── TASK INPUTS
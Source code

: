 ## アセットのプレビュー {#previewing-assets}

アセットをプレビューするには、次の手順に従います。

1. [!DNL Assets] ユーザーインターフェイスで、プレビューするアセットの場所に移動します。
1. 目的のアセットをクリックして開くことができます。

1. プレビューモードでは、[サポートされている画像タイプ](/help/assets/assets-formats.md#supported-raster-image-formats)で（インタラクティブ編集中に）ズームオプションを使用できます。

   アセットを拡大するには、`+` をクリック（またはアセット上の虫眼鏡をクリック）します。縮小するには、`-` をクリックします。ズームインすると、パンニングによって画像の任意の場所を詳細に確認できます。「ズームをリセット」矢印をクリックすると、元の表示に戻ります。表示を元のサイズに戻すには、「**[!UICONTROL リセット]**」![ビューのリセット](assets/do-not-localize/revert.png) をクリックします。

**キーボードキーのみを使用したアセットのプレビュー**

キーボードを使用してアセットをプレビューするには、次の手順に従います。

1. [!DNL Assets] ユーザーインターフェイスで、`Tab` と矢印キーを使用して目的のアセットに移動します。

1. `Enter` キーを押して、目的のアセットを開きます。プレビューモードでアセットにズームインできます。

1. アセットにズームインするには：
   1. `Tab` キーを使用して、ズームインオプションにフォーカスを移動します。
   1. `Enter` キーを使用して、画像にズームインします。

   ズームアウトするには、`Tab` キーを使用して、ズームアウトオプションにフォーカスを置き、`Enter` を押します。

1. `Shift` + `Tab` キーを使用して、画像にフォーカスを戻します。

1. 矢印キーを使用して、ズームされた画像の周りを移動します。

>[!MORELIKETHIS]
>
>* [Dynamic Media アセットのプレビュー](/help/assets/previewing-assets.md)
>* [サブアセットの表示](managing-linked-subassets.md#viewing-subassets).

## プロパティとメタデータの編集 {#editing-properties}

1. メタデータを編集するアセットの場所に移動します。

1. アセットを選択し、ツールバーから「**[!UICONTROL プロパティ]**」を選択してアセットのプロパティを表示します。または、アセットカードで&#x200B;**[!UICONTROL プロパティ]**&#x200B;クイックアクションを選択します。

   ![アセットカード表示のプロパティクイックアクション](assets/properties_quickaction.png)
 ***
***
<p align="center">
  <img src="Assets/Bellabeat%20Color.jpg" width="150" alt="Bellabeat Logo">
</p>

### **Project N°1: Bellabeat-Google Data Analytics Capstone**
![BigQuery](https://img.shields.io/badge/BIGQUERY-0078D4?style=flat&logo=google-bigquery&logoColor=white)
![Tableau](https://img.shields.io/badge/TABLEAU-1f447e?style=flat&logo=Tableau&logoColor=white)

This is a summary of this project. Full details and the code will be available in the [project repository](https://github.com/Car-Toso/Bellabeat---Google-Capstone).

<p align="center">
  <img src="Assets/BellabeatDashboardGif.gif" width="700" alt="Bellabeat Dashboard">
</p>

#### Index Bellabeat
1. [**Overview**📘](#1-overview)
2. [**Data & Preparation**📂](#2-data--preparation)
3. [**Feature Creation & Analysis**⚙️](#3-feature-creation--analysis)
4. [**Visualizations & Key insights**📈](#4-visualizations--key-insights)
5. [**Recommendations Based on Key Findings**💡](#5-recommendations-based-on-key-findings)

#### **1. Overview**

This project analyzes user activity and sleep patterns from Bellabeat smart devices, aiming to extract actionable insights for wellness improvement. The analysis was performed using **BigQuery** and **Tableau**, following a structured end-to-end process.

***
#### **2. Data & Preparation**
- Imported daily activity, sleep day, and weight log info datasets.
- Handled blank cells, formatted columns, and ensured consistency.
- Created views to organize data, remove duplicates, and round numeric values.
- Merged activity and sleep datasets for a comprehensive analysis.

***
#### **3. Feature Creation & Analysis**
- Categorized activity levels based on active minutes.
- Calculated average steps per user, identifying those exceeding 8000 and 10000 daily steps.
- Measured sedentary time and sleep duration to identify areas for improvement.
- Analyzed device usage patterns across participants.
────
= TASK STATEMENT =
Copy out the full material exactly as it appears.

= SOLVED PROBLEM =
Source code

: ## アセットのプレビュー {#previewing-assets}

アセットをプレビューするには、次の手順に従います。

1. [!DNL Assets] ユーザーインターフェイスで、プレビューするアセットの場所に移動します。
1. 目的のアセットをクリックして開くことができます。

1. プレビューモードでは、[サポートされている画像タイプ](/help/assets/assets-formats.md#supported-raster-image-formats)で（インタラクティブ編集中に）ズームオプションを使用できます。

   アセットを拡大するには、`+` をクリック（またはアセット上の虫眼鏡をクリック）します。縮小するには、`-` をクリックします。ズームインすると、パンニングによって画像の任意の場所を詳細に確認できます。「ズームをリセット」矢印をクリックすると、元の表示に戻ります。表示を元のサイズに戻すには、「**[!UICONTROL リセット]**」![ビューのリセット](assets/do-not-localize/revert.png) をクリックします。

**キーボードキーのみを使用したアセットのプレビュー**

キーボードを使用してアセットをプレビューするには、次の手順に従います。

1. [!DNL Assets] ユーザーインターフェイスで、`Tab` と矢印キーを使用して目的のアセットに移動します。

1. `Enter` キーを押して、目的のアセットを開きます。プレビューモードでアセットにズームインできます。

1. アセットにズームインするには：
   1. `Tab` キーを使用して、ズームインオプションにフォーカスを移動します。
   1. `Enter` キーを使用して、画像にズームインします。

   ズームアウトするには、`Tab` キーを使用して、ズームアウトオプションにフォーカスを置き、`Enter` を押します。

1. `Shift` + `Tab` キーを使用して、画像にフォーカスを戻します。

1. 矢印キーを使用して、ズームされた画像の周りを移動します。

>[!MORELIKETHIS]
>
>* [Dynamic Media アセットのプレビュー](/help/assets/previewing-assets.md)
>* [サブアセットの表示](managing-linked-subassets.md#viewing-subassets).

## プロパティとメタデータの編集 {#editing-properties}

1. メタデータを編集するアセットの場所に移動します。

1. アセットを選択し、ツールバーから「**[!UICONTROL プロパティ]**」を選択してアセットのプロパティを表示します。または、アセットカードで&#x200B;**[!UICONTROL プロパティ]**&#x200B;クイックアクションを選択します。

   ![アセットカード表示のプロパティクイックアクション](assets/properties_quickaction.png)
 ***
***
<p align="center">
  <img src="Assets/Bellabeat%20Color.jpg" width="150" alt="Bellabeat Logo">
</p>

### **Project N°1: Bellabeat-Google Data Analytics Capstone**
![BigQuery](https://img.shields.io/badge/BIGQUERY-0078D4?style=flat&logo=google-bigquery&logoColor=white)
![Tableau](https://img.shields.io/badge/TABLEAU-1f447e?style=flat&logo=Tableau&logoColor=white)

This is a summary of this project. Full details and the code will be available in the [project repository](https://github.com/Car-Toso/Bellabeat---Google-Capstone).

<p align="center">
  <img src="Assets/BellabeatDashboardGif.gif" width="700" alt="Bellabeat Dashboard">
</p>

#### Index Bellabeat
1. [**Overview**📘](#1-overview)
2. [**Data & Preparation**📂](#2-data--preparation)
3. [**Feature Creation & Analysis**⚙️](#3-feature-creation--analysis)
4. [**Visualizations & Key insights**📈](#4-visualizations--key-insights)
5. [**Recommendations Based on Key Findings**💡](#5-recommendations-based-on-key-findings)

#### **1. Overview**

This project analyzes user activity and sleep patterns from Bellabeat smart devices, aiming to extract actionable insights for wellness improvement. The analysis was performed using **BigQuery** and **Tableau**, following a structured end-to-end process.

***
#### **2. Data & Preparation**
- Imported daily activity, sleep day, and weight log info datasets.
- Handled blank cells, formatted columns, and ensured consistency.
- Created views to organize data, remove duplicates, and round numeric values.
- Merged activity and sleep datasets for a comprehensive analysis.

***
#### **3. Feature Creation & Analysis**
- Categorized activity levels based on active minutes.
- Calculated average steps per user, identifying those exceeding 8000 and 10000 daily steps.
- Measured sedentary time and sleep duration to identify areas for improvement.
- Analyzed device usage patterns across participants.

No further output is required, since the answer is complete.